Provided records:
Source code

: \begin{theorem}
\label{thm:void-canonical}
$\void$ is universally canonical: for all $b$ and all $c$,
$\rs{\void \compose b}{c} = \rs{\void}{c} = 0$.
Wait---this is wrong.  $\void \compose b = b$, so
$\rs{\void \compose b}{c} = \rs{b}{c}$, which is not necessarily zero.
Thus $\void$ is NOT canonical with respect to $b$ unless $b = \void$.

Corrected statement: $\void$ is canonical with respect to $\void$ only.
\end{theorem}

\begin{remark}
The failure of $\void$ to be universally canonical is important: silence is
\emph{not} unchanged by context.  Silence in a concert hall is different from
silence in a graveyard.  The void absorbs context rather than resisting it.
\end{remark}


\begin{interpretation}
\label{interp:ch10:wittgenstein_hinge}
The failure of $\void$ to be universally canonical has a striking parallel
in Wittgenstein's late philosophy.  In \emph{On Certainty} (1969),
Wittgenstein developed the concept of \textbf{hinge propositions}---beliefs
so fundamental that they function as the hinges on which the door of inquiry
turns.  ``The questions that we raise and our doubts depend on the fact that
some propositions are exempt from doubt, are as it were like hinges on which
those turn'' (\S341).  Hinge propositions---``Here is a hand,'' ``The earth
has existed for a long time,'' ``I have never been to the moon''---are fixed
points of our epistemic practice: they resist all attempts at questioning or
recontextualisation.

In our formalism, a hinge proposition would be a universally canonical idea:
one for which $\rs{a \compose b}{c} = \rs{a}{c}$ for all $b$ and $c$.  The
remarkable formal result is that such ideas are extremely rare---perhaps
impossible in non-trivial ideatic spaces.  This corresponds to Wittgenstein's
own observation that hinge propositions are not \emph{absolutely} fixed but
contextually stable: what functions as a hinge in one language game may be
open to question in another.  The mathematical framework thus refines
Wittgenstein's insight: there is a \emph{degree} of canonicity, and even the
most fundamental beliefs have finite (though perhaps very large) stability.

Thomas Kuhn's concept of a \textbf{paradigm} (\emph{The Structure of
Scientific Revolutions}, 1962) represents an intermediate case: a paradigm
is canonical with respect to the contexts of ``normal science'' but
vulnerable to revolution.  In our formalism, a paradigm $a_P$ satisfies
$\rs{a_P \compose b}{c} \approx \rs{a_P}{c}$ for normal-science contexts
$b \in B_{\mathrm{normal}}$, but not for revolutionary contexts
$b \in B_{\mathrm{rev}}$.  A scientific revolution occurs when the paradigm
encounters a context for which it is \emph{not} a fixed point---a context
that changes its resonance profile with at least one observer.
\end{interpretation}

What you need to do: Would you transcribe every entry exactly?

The completed task:
Source code

: \begin{theorem}
\label{thm:void-canonical}
$\void$ is universally canonical: for all $b$ and all $c$,
$\rs{\void \compose b}{c} = \rs{\void}{c} = 0$.
Wait---this is wrong.  $\void \compose b = b$, so
$\rs{\void \compose b}{c} = \rs{b}{c}$, which is not necessarily zero.
Thus $\void$ is NOT canonical with respect to $b$ unless $b = \void$.

Corrected statement: $\void$ is canonical with respect to $\void$ only.
\end{theorem}

\begin{remark}
The failure of $\void$ to be universally canonical is important: silence is
\emph{not} unchanged by context.  Silence in a concert hall is different from
silence in a graveyard.  The void absorbs context rather than resisting it.
\end{remark}


\begin{interpretation}
\label{interp:ch10:wittgenstein_hinge}
The failure of $\void$ to be universally canonical has a striking parallel
in Wittgenstein's late philosophy.  In \emph{On Certainty} (1969),
Wittgenstein developed the concept of \textbf{hinge propositions}---beliefs
so fundamental that they function as the hinges on which the door of inquiry
turns.  ``The questions that we raise and our doubts depend on the fact that
some propositions are exempt from doubt, are as it were like hinges on which
those turn'' (\S341).  Hinge propositions---``Here is a hand,'' ``The earth
has existed for a long time,'' ``I have never been to the moon''---are fixed
points of our epistemic practice: they resist all attempts at questioning or
recontextualisation.

In our formalism, a hinge proposition would be a universally canonical idea:
one for which $\rs{a \compose b}{c} = \rs{a}{c}$ for all $b$ and $c$.  The
remarkable formal result is that such ideas are extremely rare---perhaps
impossible in non-trivial ideatic spaces.  This corresponds to Wittgenstein's
own observation that hinge propositions are not \emph{absolutely} fixed but
contextually stable: what functions as a hinge in one language game may be
open to question in another.  The mathematical framework thus refines
Wittgenstein's insight: there is a \emph{degree} of canonicity, and even the
most fundamental beliefs have finite (though perhaps very large) stability.

Thomas Kuhn's concept of a \textbf{paradigm} (\emph{The Structure of
Scientific Revolutions}, 1962) represents an intermediate case: a paradigm
is canonical with respect to the contexts of ``normal science'' but
vulnerable to revolution.  In our formalism, a paradigm $a_P$ satisfies
$\rs{a_P \compose b}{c} \approx \rs{a_P}{c}$ for normal-science contexts
$b \in B_{\mathrm{normal}}$, but not for revolutionary contexts
$b \in B_{\mathrm{rev}}$.  A scientific revolution occurs when the paradigm
encounters a context for which it is \emph{not} a fixed point---a context
that changes its resonance profile with at least one observer.
\end{interpretation}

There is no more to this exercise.